*** The input ***
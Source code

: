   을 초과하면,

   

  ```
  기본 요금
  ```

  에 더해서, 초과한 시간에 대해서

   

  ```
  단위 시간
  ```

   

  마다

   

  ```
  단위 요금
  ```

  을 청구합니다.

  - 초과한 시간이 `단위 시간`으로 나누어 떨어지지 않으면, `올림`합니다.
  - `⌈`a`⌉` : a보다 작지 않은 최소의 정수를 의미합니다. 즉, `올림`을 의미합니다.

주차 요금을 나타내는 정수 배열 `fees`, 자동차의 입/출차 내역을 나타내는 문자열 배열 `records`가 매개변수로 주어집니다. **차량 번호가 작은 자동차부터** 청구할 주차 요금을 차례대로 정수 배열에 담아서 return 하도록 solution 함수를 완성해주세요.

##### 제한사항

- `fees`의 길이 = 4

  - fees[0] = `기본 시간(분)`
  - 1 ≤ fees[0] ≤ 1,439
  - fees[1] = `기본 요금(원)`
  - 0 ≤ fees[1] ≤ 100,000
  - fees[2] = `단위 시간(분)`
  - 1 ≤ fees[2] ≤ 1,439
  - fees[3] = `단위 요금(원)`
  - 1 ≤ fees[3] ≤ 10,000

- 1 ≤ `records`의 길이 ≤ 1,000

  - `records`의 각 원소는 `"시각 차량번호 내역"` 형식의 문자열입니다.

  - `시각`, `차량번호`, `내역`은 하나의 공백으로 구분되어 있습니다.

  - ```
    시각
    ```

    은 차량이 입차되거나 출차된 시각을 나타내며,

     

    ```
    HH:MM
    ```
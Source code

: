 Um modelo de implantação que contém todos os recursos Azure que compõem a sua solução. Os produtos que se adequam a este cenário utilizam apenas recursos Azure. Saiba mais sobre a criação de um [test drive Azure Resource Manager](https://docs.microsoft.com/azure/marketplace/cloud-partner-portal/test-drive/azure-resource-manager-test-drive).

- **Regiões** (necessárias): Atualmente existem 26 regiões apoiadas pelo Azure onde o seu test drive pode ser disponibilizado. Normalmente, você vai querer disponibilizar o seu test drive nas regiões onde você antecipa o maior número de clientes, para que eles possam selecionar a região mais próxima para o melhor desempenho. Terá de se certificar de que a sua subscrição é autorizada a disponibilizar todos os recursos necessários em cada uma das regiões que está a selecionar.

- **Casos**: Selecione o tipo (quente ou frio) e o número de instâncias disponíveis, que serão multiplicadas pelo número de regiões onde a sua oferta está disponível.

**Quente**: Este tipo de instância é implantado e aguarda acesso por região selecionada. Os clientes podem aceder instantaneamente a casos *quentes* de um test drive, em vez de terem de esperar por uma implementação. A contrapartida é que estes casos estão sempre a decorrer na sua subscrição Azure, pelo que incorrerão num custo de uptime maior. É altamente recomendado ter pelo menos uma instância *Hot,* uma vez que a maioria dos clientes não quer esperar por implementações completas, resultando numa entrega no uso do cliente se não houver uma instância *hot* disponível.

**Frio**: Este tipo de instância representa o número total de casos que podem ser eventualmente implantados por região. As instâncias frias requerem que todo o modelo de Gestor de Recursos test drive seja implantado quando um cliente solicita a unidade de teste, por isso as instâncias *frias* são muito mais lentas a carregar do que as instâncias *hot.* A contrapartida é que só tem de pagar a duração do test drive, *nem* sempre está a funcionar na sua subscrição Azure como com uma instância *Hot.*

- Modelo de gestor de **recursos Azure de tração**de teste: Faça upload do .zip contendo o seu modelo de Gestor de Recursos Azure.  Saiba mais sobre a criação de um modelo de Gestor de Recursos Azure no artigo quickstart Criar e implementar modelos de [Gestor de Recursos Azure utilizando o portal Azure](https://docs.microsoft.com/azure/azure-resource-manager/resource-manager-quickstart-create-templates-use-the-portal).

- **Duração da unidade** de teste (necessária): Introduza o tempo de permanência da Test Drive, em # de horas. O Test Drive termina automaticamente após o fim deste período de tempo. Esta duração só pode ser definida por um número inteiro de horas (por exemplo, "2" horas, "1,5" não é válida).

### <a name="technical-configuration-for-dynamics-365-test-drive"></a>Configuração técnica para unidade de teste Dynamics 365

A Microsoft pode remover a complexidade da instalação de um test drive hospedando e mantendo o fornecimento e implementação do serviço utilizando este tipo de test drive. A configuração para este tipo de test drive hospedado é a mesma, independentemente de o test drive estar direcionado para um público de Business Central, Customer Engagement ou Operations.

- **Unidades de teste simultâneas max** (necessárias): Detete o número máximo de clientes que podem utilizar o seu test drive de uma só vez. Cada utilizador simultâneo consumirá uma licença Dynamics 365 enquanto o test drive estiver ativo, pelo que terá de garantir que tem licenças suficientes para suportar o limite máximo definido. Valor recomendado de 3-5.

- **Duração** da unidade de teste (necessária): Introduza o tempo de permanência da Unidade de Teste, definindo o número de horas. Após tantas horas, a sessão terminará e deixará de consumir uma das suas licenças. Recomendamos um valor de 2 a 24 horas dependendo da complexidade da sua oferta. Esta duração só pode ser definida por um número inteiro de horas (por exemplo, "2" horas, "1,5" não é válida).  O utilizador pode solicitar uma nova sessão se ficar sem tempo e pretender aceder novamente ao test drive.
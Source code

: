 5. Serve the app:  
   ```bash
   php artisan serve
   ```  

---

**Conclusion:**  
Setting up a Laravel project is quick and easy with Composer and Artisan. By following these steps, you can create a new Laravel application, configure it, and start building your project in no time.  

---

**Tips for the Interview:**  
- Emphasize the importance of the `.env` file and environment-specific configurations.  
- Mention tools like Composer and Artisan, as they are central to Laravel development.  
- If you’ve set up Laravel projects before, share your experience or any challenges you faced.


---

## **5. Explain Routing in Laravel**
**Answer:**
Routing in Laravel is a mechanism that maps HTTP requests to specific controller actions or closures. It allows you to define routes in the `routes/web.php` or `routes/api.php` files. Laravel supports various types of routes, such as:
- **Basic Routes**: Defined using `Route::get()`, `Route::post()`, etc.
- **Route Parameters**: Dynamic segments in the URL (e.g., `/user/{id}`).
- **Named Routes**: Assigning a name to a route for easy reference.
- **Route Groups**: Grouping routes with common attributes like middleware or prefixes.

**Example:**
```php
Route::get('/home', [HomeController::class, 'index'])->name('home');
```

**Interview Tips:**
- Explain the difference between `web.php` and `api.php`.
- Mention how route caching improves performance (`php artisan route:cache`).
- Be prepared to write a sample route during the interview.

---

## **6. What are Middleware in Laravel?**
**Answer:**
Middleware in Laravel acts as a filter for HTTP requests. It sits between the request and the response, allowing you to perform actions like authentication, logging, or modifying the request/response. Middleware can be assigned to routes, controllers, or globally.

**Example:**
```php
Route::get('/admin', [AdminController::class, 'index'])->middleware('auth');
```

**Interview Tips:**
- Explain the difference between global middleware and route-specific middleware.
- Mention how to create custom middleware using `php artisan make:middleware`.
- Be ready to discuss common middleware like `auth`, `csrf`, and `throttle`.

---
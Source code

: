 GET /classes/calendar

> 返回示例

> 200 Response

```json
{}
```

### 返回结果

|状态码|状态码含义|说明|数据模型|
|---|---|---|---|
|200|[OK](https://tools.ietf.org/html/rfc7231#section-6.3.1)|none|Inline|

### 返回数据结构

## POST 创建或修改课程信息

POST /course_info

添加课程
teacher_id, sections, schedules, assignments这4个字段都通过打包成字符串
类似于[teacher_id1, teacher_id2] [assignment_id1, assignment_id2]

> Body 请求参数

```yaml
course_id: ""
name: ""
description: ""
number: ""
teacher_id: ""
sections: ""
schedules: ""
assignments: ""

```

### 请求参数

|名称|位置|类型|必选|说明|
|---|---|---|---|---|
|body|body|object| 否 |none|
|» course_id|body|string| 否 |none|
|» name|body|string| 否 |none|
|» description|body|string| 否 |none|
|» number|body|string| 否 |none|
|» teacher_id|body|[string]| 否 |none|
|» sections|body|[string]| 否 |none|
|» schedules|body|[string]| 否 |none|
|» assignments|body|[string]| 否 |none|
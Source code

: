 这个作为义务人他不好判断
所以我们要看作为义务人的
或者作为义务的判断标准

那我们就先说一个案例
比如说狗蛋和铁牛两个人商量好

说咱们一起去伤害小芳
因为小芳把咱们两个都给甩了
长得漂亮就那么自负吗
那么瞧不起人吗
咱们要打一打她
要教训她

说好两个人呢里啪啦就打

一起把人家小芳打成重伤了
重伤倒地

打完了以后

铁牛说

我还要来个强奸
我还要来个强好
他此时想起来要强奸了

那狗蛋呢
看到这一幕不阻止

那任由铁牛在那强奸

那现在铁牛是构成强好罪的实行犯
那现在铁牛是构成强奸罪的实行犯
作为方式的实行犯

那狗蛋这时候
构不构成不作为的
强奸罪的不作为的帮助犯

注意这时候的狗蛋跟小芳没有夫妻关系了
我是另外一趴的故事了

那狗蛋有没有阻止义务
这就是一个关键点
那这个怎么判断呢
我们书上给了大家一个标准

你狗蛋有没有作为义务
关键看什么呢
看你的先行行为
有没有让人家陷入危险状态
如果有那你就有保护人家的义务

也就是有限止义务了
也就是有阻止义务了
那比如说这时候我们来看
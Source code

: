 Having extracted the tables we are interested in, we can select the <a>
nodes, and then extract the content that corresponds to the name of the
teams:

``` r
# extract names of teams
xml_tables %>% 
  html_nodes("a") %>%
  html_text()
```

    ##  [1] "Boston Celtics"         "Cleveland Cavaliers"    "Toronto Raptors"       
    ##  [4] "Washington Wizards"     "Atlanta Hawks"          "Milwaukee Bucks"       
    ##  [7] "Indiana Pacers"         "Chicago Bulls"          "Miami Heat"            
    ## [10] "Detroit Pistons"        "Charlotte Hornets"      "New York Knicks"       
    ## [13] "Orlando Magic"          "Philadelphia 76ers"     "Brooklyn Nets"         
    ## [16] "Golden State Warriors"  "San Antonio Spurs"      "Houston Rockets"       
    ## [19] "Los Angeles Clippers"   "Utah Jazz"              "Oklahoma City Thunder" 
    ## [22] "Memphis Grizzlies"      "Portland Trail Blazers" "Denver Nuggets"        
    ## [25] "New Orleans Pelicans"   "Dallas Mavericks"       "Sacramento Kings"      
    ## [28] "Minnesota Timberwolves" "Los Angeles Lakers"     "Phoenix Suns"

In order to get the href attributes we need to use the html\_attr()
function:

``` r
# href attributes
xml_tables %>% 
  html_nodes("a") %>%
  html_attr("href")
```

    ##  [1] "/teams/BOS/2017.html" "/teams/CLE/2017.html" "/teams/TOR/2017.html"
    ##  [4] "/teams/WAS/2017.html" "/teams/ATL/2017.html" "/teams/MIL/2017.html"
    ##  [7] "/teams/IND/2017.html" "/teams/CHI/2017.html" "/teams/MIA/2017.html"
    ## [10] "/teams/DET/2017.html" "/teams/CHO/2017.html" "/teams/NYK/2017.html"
*** End of The input ***
#### What is expected:
Up to and including the line with "- **Casos**: Selecione", please return the records exactly, beginning from their first line.

#### Result:
Source code

:   을 초과하면,

   

  ```
  기본 요금
  ```

  에 더해서, 초과한 시간에 대해서

   

  ```
  단위 시간
  ```

   

  마다

   

  ```
  단위 요금
  ```

  을 청구합니다.

  - 초과한 시간이 `단위 시간`으로 나누어 떨어지지 않으면, `올림`합니다.
  - `⌈`a`⌉` : a보다 작지 않은 최소의 정수를 의미합니다. 즉, `올림`을 의미합니다.

주차 요금을 나타내는 정수 배열 `fees`, 자동차의 입/출차 내역을 나타내는 문자열 배열 `records`가 매개변수로 주어집니다. **차량 번호가 작은 자동차부터** 청구할 주차 요금을 차례대로 정수 배열에 담아서 return 하도록 solution 함수를 완성해주세요.

##### 제한사항

- `fees`의 길이 = 4

  - fees[0] = `기본 시간(분)`
  - 1 ≤ fees[0] ≤ 1,439
  - fees[1] = `기본 요금(원)`
  - 0 ≤ fees[1] ≤ 100,000
  - fees[2] = `단위 시간(분)`
  - 1 ≤ fees[2] ≤ 1,439
  - fees[3] = `단위 요금(원)`
  - 1 ≤ fees[3] ≤ 10,000

- 1 ≤ `records`의 길이 ≤ 1,000

  - `records`의 각 원소는 `"시각 차량번호 내역"` 형식의 문자열입니다.

  - `시각`, `차량번호`, `내역`은 하나의 공백으로 구분되어 있습니다.

  - ```
    시각
    ```

    은 차량이 입차되거나 출차된 시각을 나타내며,

     

    ```
    HH:MM
    ```
Source code

: Um modelo de implantação que contém todos os recursos Azure que compõem a sua solução. Os produtos que se adequam a este cenário utilizam apenas recursos Azure. Saiba mais sobre a criação de um [test drive Azure Resource Manager](https://docs.microsoft.com/azure/marketplace/cloud-partner-portal/test-drive/azure-resource-manager-test-drive).

- **Regiões** (necessárias): Atualmente existem 26 regiões apoiadas pelo Azure onde o seu test drive pode ser disponibilizado. Normalmente, você vai querer disponibilizar o seu test drive nas regiões onde você antecipa o maior número de clientes, para que eles possam selecionar a região mais próxima para o melhor desempenho. Terá de se certificar de que a sua subscrição é autorizada a disponibilizar todos os recursos necessários em cada uma das regiões que está a selecionar.

- **Casos**: Selecione o tipo (quente ou frio) e o número de instâncias disponíveis, que serão multiplicadas pelo número de regiões onde a sua oferta está disponível.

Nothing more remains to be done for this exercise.